Paterson has been in the Senate for eighteen years, and in this time has watched some seventy-five thousand pieces of legislation come to the floor. He told me that in only four instances had there been any uncertainty about the outcome of the vote, and in only one, involving a constitutional amendment to allow casino gambling, had the measure actually failed. He recalled the event wistfully: "Then you start to feel like you're a real senator, on TV.
"How do you get such uniformity of voting from such individual people from different regions of the state, diverse populations, and different income groups?" Paterson went on. "Because everybody's afraid of the leader. And if you don't cooperate you may go back to your office and find that the lights are off and the computers are shut down. Sometimes you go back to your office and the door is locked." ...
New York's impending budget catastrophe had been evident for at least two years, and possibly longer. Between the bursting of the Internet bubble, in 2000, and now, the state lost an estimated three hundred thousand jobs. State tax receipts, after growing on average by more than seven per cent a year through the late nineteen-nineties, shrank by an average of nearly five per cent in 2001 and 2002. Pataki's immediate response to all this bad news, courage and leadership notwithstanding, was to ignore it. ...

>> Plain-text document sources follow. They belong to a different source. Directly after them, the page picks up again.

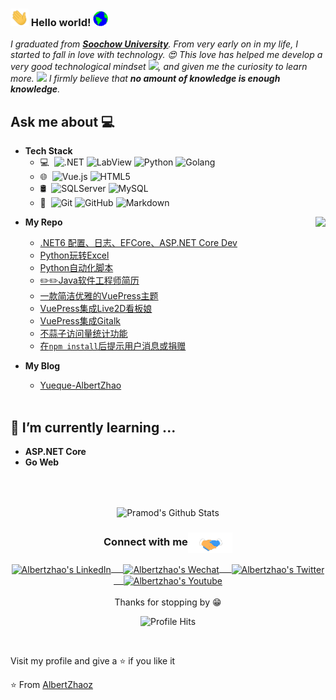 ### <img src="https://github.com/AlbertZhaoz/AlbertZhaoz/blob/master/Assets/Hi.gif" width="29px"> Hello world!&nbsp;<img src="https://github.com/AlbertZhaoz/AlbertZhaoz/blob/master/Assets/Earth.gif" width="24px">
<em>I graduated from <a href="https://www.suda.edu.cn/"><b>Soochow University</b></a>. From very early on in my life, I started to fall in love with technology. 😍 This love has helped me develop a very good technological mindset <img src="https://github.com/rajput2107/rajput2107/blob/master/Assets/PC.gif" height="20px"/>, and given me the curiosity to learn more. <img src="https://github.com/rajput2107/rajput2107/blob/master/Assets/Rocket.gif" height="18px"> I firmly believe that **no amount of knowledge is enough knowledge**. </em>
 <br/>
## Ask me about :computer: 
- **Tech Stack**
	- 💻 &#160;![.NET](https://img.shields.io/badge/-NET-333333?style=flat&logo=.NET&logoColor=FCC624)
	![LabView](https://img.shields.io/badge/-LabView-333333?style=flat&logo=payoneer&logoColor=FF4800)
	![Python](https://img.shields.io/badge/-Python-333333?style=flat&logo=bootstrap&logoColor=563D7C)
	![Golang](https://img.shields.io/badge/-Golang-333333?style=flat&logo=Go)
	- 🌐 &#160;![Vue.js](https://img.shields.io/badge/-VueJS-333333?style=flat&logo=Vue.js)
	![HTML5](https://img.shields.io/badge/-HTML5-333333?style=flat&logo=HTML5)
	- 🛢 &#160;![SQLServer](https://img.shields.io/badge/-SqlServer-333333?style=flat&logo=react)
	![MySQL](https://img.shields.io/badge/-MySQL-333333?style=flat&logo=mysql)
	- 🔧 &#160;![Git](https://img.shields.io/badge/-Git-333333?style=flat&logo=git)
	![GitHub](https://img.shields.io/badge/-GitHub-333333?style=flat&logo=github)
	![Markdown](https://img.shields.io/badge/-Markdown-333333?style=flat&logo=markdown)
	
<img align="right" src="https://github.com/rajput2107/rajput2107/blob/master/Assets/Developer.gif"/>

- **My Repo**
  - [.NET6 配置、日志、EFCore、ASP.NET Core Dev](https://github.com/AlbertZhaoz/producetool)
  - [Python玩转Excel](https://github.com/AlbertZhaoz/albertpython)
  - [Python自动化脚本](https://github.com/AlbertZhaoz/pythonautowork)
  - [✏️✏️Java软件工程师简历](https://github.com/JoeyBling/cv)
  - [一款简洁优雅的VuePress主题](https://github.com/JoeyBling/vuepress-theme-yilia-plus)
  - [VuePress集成Live2D看板娘](https://github.com/JoeyBling/vuepress-plugin-helper-live2d)
  - [VuePress集成Gitalk](https://github.com/JoeyBling/vuepress-plugin-mygitalk)
  - [不蒜子访问量统计功能](https://github.com/JoeyBling/busuanzi.pure.js)
  - [在`npm install`后提示用户消息或捐赠](https://github.com/JoeyBling/openteam-postinstall)
  
- **My Blog**  
  - [Yueque-AlbertZhao](https://www.yuque.com/albertzhao)
<br/><br/>

## 🌱 I’m currently learning ...
- **ASP.NET Core**
- **Go Web**
<br/>
  <br/>



<p align="center">
<img align="center" src="https://github-readme-stats.vercel.app/api?username=AlbertZhaoz&&show_icons=true&theme=radical" alt="Pramod's Github Stats">
</p>  

<div align="center">
  <h3 align="center">Connect with me<img align="center" src="https://github.com/AlbertZhaoz/AlbertZhaoz/blob/master/Assets/Handshake.gif" height="33px" /></h3> 
</div>
<p align="center">
 <a href="https://www.linkedin.com/in/albert-zhao-881368228/" target="blank">
  <img align="center" alt="Albertzhao's LinkedIn" width="30px" src="https://www.vectorlogo.zone/logos/linkedin/linkedin-icon.svg" /> &nbsp; &nbsp;
 </a>
 <a href="https://www.zhihu.com/people/hongyongzhao" target="blank">
  <img align="center" alt="Albertzhao's Wechat" width="30px" src="https://www.vectorlogo.zone/logos/wechat/wechat-icon.svg" /> &nbsp; &nbsp;
 </a>
 <a href="https://twitter.com/albertzhaoz" target="blank">
  <img align="center" alt="Albertzhao's Twitter" width="30px" src="https://www.vectorlogo.zone/logos/twitter/twitter-official.svg" /> &nbsp; &nbsp;
 </a>
 <a href="https://www.youtube.com/channel/UCmYWP0JKRb4iiDhn7x97omg" target="blank">
  <img align="center" alt="Albertzhao's Youtube" width="30px" src="https://www.vectorlogo.zone/logos/youtube/youtube-tile.svg" />
 </a> 
  <br/>
  <br/>
  Thanks for stopping by 😁<br/>
</p>
<p align="center"><img alt="Profile Hits" src="https://hits.seeyoufarm.com/api/count/incr/badge.svg?url=https%3A%2F%2Fgithub.com%2Frajput2107%2F" /></p>
<br/>
<p>
Visit my profile and give a ⭐️ if you like it</p>

⭐️ From [AlbertZhaoz](https://github.com/albertzhaoz)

Most of Pataki's first two terms coincided with one of the longest economic expansions in American history. In that period of enormous growth, he nevertheless managed to preside over an impressive increase in state borrowing: New York took on ten billion dollars' worth of new debt in less than eight years. Its outstanding obligations now amount to thirty-eight billion dollars, making it -- Excelsior! -- by far the most indebted state in the nation. ...
Local taxes will be going up next year not only in the city but across the state. Already, for example, Nassau County has announced a twenty-per-cent increase in property taxes, and Rensselaer County has announced a twenty-eight-per-cent hike. ...
The participants ... agreed that Albany was a fantastically inefficient place in all ways except one. For the last nineteen years, the Legislature has not managed to pass the state budget on time even once, but during that same period ninety-nine per cent of incumbent lawmakers held on to their seats in general elections. Viewed in these terms, Albany does what it does all too well. The key to understanding Capitol politics is knowing what matters and what doesn't.